Now all of the structs in the enum (FailureStruct, ErrorStruct, SkipStruct) implement a trait called QueryT.
trait QueryT {
fn get_status(self) -> String;
}
Now whenever I want to call get_status I am having to use a match statement
let status = TestCaseStatus::Failure::new();
let status_string = match status {
TestCaseStatus::Failure(struct) => struct:.get_status(),
TestCaseStatus::Error(struct) => struct.get_status(),
TestCaseStatus::Skip(struct) => struct.get_status()
}
Now I know this is the correct way to do it, and there is no problem with that. However, I am finding my match statements are getting pretty big and repetitive. Is there a way I can call the trait functions without having to deconstruct the enum every time?

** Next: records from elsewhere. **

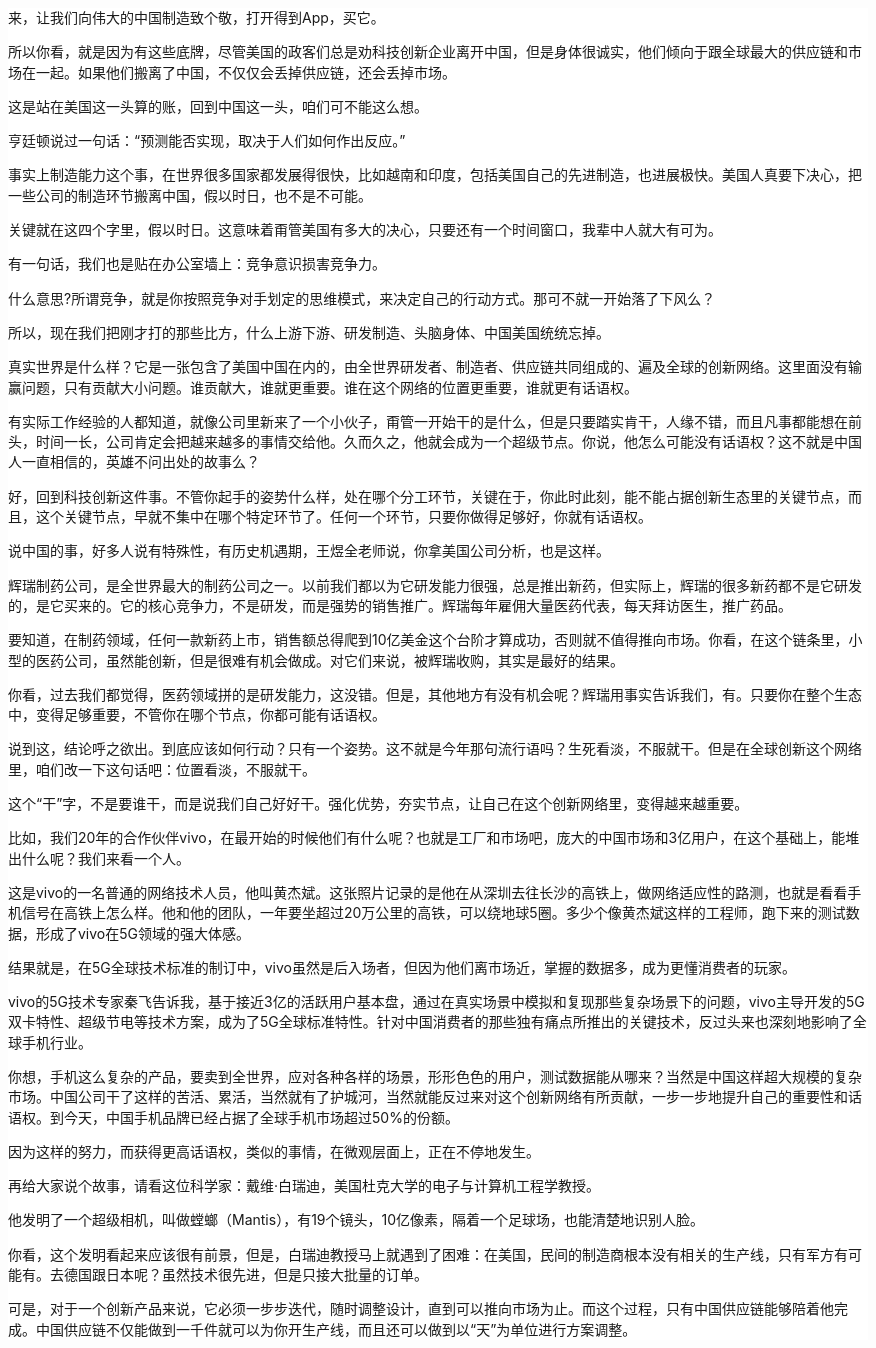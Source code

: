 来，让我们向伟大的中国制造致个敬，打开得到App，买它。

所以你看，就是因为有这些底牌，尽管美国的政客们总是劝科技创新企业离开中国，但是身体很诚实，他们倾向于跟全球最大的供应链和市场在一起。如果他们搬离了中国，不仅仅会丢掉供应链，还会丢掉市场。

这是站在美国这一头算的账，回到中国这一头，咱们可不能这么想。

亨廷顿说过一句话：“预测能否实现，取决于人们如何作出反应。”

事实上制造能力这个事，在世界很多国家都发展得很快，比如越南和印度，包括美国自己的先进制造，也进展极快。美国人真要下决心，把一些公司的制造环节搬离中国，假以时日，也不是不可能。

关键就在这四个字里，假以时日。这意味着甭管美国有多大的决心，只要还有一个时间窗口，我辈中人就大有可为。

有一句话，我们也是贴在办公室墙上：竞争意识损害竞争力。

什么意思?所谓竞争，就是你按照竞争对手划定的思维模式，来决定自己的行动方式。那可不就一开始落了下风么？

所以，现在我们把刚才打的那些比方，什么上游下游、研发制造、头脑身体、中国美国统统忘掉。

真实世界是什么样？它是一张包含了美国中国在内的，由全世界研发者、制造者、供应链共同组成的、遍及全球的创新网络。这里面没有输赢问题，只有贡献大小问题。谁贡献大，谁就更重要。谁在这个网络的位置更重要，谁就更有话语权。

有实际工作经验的人都知道，就像公司里新来了一个小伙子，甭管一开始干的是什么，但是只要踏实肯干，人缘不错，而且凡事都能想在前头，时间一长，公司肯定会把越来越多的事情交给他。久而久之，他就会成为一个超级节点。你说，他怎么可能没有话语权？这不就是中国人一直相信的，英雄不问出处的故事么？

好，回到科技创新这件事。不管你起手的姿势什么样，处在哪个分工环节，关键在于，你此时此刻，能不能占据创新生态里的关键节点，而且，这个关键节点，早就不集中在哪个特定环节了。任何一个环节，只要你做得足够好，你就有话语权。

说中国的事，好多人说有特殊性，有历史机遇期，王煜全老师说，你拿美国公司分析，也是这样。

辉瑞制药公司，是全世界最大的制药公司之一。以前我们都以为它研发能力很强，总是推出新药，但实际上，辉瑞的很多新药都不是它研发的，是它买来的。它的核心竞争力，不是研发，而是强势的销售推广。辉瑞每年雇佣大量医药代表，每天拜访医生，推广药品。

要知道，在制药领域，任何一款新药上市，销售额总得爬到10亿美金这个台阶才算成功，否则就不值得推向市场。你看，在这个链条里，小型的医药公司，虽然能创新，但是很难有机会做成。对它们来说，被辉瑞收购，其实是最好的结果。

你看，过去我们都觉得，医药领域拼的是研发能力，这没错。但是，其他地方有没有机会呢？辉瑞用事实告诉我们，有。只要你在整个生态中，变得足够重要，不管你在哪个节点，你都可能有话语权。

说到这，结论呼之欲出。到底应该如何行动？只有一个姿势。这不就是今年那句流行语吗？生死看淡，不服就干。但是在全球创新这个网络里，咱们改一下这句话吧：位置看淡，不服就干。

这个“干”字，不是要谁干，而是说我们自己好好干。强化优势，夯实节点，让自己在这个创新网络里，变得越来越重要。

比如，我们20年的合作伙伴vivo，在最开始的时候他们有什么呢？也就是工厂和市场吧，庞大的中国市场和3亿用户，在这个基础上，能堆出什么呢？我们来看一个人。

这是vivo的一名普通的网络技术人员，他叫黄杰斌。这张照片记录的是他在从深圳去往长沙的高铁上，做网络适应性的路测，也就是看看手机信号在高铁上怎么样。他和他的团队，一年要坐超过20万公里的高铁，可以绕地球5圈。多少个像黄杰斌这样的工程师，跑下来的测试数据，形成了vivo在5G领域的强大体感。

结果就是，在5G全球技术标准的制订中，vivo虽然是后入场者，但因为他们离市场近，掌握的数据多，成为更懂消费者的玩家。

vivo的5G技术专家秦飞告诉我，基于接近3亿的活跃用户基本盘，通过在真实场景中模拟和复现那些复杂场景下的问题，vivo主导开发的5G双卡特性、超级节电等技术方案，成为了5G全球标准特性。针对中国消费者的那些独有痛点所推出的关键技术，反过头来也深刻地影响了全球手机行业。

你想，手机这么复杂的产品，要卖到全世界，应对各种各样的场景，形形色色的用户，测试数据能从哪来？当然是中国这样超大规模的复杂市场。中国公司干了这样的苦活、累活，当然就有了护城河，当然就能反过来对这个创新网络有所贡献，一步一步地提升自己的重要性和话语权。到今天，中国手机品牌已经占据了全球手机市场超过50%的份额。

因为这样的努力，而获得更高话语权，类似的事情，在微观层面上，正在不停地发生。

再给大家说个故事，请看这位科学家：戴维·白瑞迪，美国杜克大学的电子与计算机工程学教授。

他发明了一个超级相机，叫做螳螂（Mantis），有19个镜头，10亿像素，隔着一个足球场，也能清楚地识别人脸。

你看，这个发明看起来应该很有前景，但是，白瑞迪教授马上就遇到了困难：在美国，民间的制造商根本没有相关的生产线，只有军方有可能有。去德国跟日本呢？虽然技术很先进，但是只接大批量的订单。

可是，对于一个创新产品来说，它必须一步步迭代，随时调整设计，直到可以推向市场为止。而这个过程，只有中国供应链能够陪着他完成。中国供应链不仅能做到一千件就可以为你开生产线，而且还可以做到以“天”为单位进行方案调整。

I know enum variants in cannot be inferred as types in rust, could there be a way around this?
Note: I cant implement the trait on the entire enum because QueryT doesnt look like how its above (i have simplified it). I am an external crate, and QueryT cannot be implemented on an enum for certain reasons.
Not sure if this is useful to your use-case, but if you can't implement QueryT on TestCaseStatus (probably because both QueryT and TestCaseStatus are foreign types to your crate), you could create your own trait AsQueryT and implement it on TestCaseStatus like this:
// Sketch, untested
#[derive(Copy, Clone)] // ?
struct LocalTest(TestCaseStatus);
impl QueryT for LocalTest {
fn get_status(self) -> String {
match self.0 {
// the boilerplate you're used to
}
}
}
// ...
let status_string = LocalTest(status).get_status();
There's no way around the match being somewhere more generally though, at least once. If you're calling multiple methods without changing the variant, you could perhaps convert to or temporarily borrow a dyn QueryT. (However this may not work depending on the trait and whether or not Box<dyn QueryT> implements the trait, say.)

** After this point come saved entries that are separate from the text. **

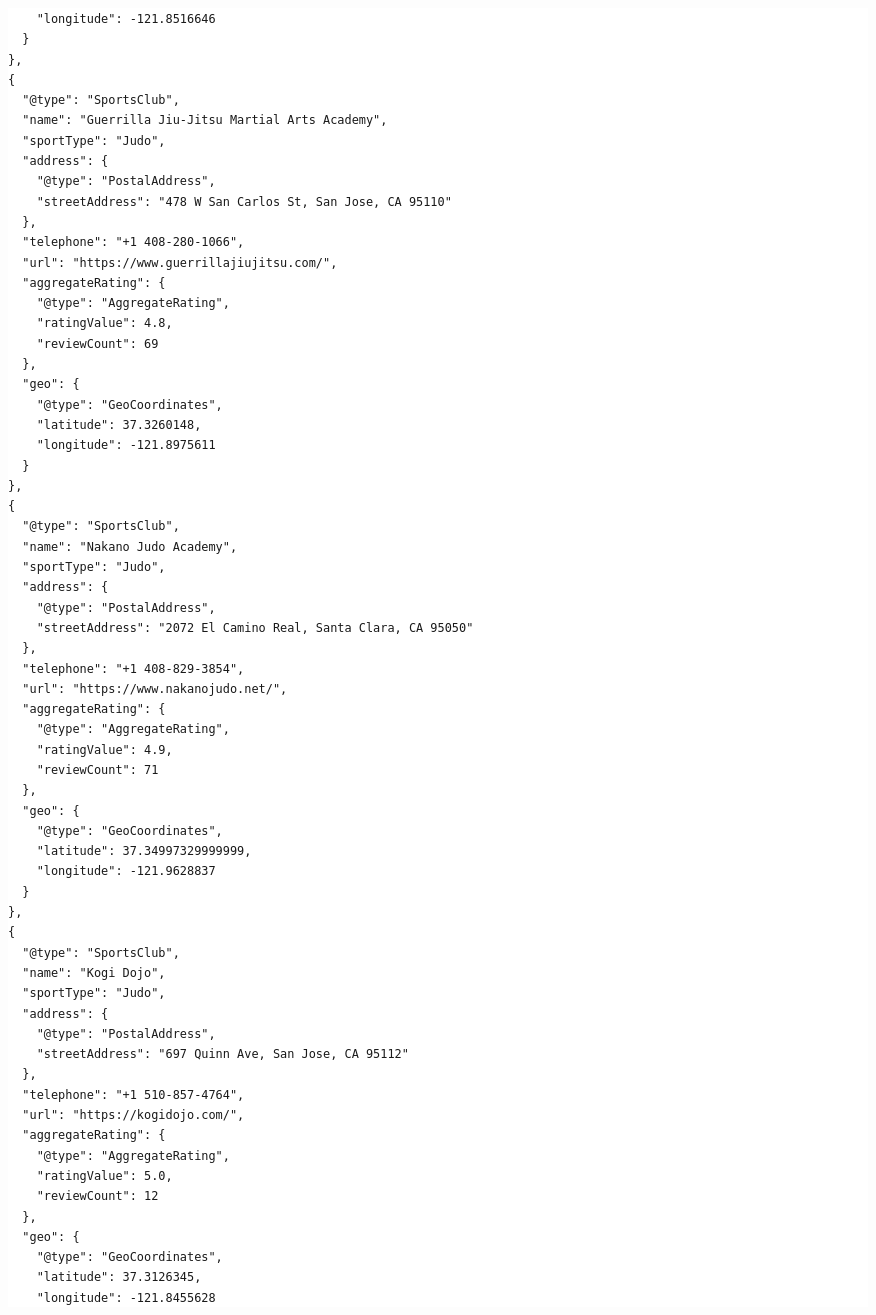         "longitude": -121.8516646
      }
    },
    {
      "@type": "SportsClub",
      "name": "Guerrilla Jiu-Jitsu Martial Arts Academy",
      "sportType": "Judo",
      "address": {
        "@type": "PostalAddress",
        "streetAddress": "478 W San Carlos St, San Jose, CA 95110"
      },
      "telephone": "+1 408-280-1066",
      "url": "https://www.guerrillajiujitsu.com/",
      "aggregateRating": {
        "@type": "AggregateRating",
        "ratingValue": 4.8,
        "reviewCount": 69
      },
      "geo": {
        "@type": "GeoCoordinates",
        "latitude": 37.3260148,
        "longitude": -121.8975611
      }
    },
    {
      "@type": "SportsClub",
      "name": "Nakano Judo Academy",
      "sportType": "Judo",
      "address": {
        "@type": "PostalAddress",
        "streetAddress": "2072 El Camino Real, Santa Clara, CA 95050"
      },
      "telephone": "+1 408-829-3854",
      "url": "https://www.nakanojudo.net/",
      "aggregateRating": {
        "@type": "AggregateRating",
        "ratingValue": 4.9,
        "reviewCount": 71
      },
      "geo": {
        "@type": "GeoCoordinates",
        "latitude": 37.34997329999999,
        "longitude": -121.9628837
      }
    },
    {
      "@type": "SportsClub",
      "name": "Kogi Dojo",
      "sportType": "Judo",
      "address": {
        "@type": "PostalAddress",
        "streetAddress": "697 Quinn Ave, San Jose, CA 95112"
      },
      "telephone": "+1 510-857-4764",
      "url": "https://kogidojo.com/",
      "aggregateRating": {
        "@type": "AggregateRating",
        "ratingValue": 5.0,
        "reviewCount": 12
      },
      "geo": {
        "@type": "GeoCoordinates",
        "latitude": 37.3126345,
        "longitude": -121.8455628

Thank you for the response! The solution sounds pretty good, but I am not able to implement it because my trait QueryT has an associated const, so rust is panicking with error QueryT cannot be made into an object because it contains this associated const``
Thank you for your help! The problem is that I am using TestCaseStatus as a parameter in another struct. So, I will have to end up using LocalTest and I will end up with alot of nesting.
Your example had a method taking self by value and that in part shaped my response. Is that accurate? If so, is the enum Copy?

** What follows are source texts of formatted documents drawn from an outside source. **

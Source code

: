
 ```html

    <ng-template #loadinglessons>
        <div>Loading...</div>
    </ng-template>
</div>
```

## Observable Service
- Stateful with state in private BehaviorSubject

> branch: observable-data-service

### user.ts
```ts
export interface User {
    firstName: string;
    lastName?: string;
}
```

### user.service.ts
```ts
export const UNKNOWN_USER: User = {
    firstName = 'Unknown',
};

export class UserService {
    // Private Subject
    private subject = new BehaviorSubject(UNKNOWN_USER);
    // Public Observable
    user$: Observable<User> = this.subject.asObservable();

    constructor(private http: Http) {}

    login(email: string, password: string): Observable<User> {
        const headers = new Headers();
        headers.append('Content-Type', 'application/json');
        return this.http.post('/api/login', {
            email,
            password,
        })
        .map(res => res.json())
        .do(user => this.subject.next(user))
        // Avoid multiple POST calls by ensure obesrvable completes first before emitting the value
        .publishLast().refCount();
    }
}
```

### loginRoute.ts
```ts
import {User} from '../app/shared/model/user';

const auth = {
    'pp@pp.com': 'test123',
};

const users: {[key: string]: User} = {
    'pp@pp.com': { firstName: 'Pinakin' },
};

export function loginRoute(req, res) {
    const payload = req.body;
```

If it is Copy, no big deal to just create a copy within the wrapper every time you need to call a method too (even if you only have a & or &mut yourself). Make a helper trait or macro if you like.
If it's not Copy, you're giving away ownership when you make the (self-taking) method call so it doesn't matter if you wrapped it right before that.
If the methods actually take &self or &mut self and you have ownership, you can wrap and then unwrap with wrapped.0 (i.e. with an ergonomic hit).
If the methods actually take &self or &mut self and you have a & or &mut, you can make newtypes for those instead.
In short you have options, but which are viable or best depends on the details.